▶ **EXERCISE REQUIREMENTS**
Among the lines of the listing below, count those with the string "kubernetes". Give the number and no commentary.
*-*-*
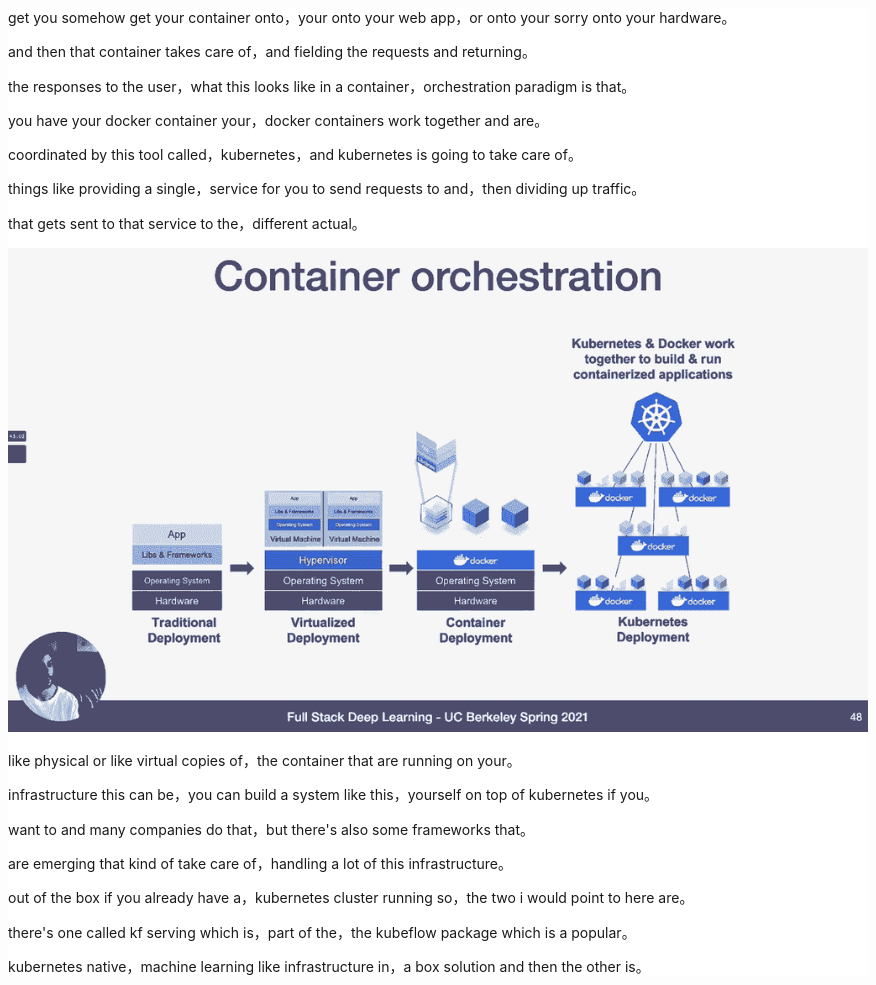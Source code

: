 get you somehow get your container onto，your onto your web app，or onto your sorry onto your hardware。

and then that container takes care of，and fielding the requests and returning。

the responses to the user，what this looks like in a container，orchestration paradigm is that。

you have your docker container your，docker containers work together and are。

coordinated by this tool called，kubernetes，and kubernetes is going to take care of。

things like providing a single，service for you to send requests to and，then dividing up traffic。

that gets sent to that service to the，different actual。



![](img/4f47fa0e4b7045c25f49c9d69fc5f5a5_21.png)

like physical or like virtual copies of，the container that are running on your。

infrastructure this can be，you can build a system like this，yourself on top of kubernetes if you。

want to and many companies do that，but there's also some frameworks that。

are emerging that kind of take care of，handling a lot of this infrastructure。

out of the box if you already have a，kubernetes cluster running so，the two i would point to here are。

there's one called kf serving which is，part of the，the kubeflow package which is a popular。

kubernetes native，machine learning like infrastructure in，a box solution and then the other is。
*-*-*
▶ **OUTPUT OF THE TASK**
4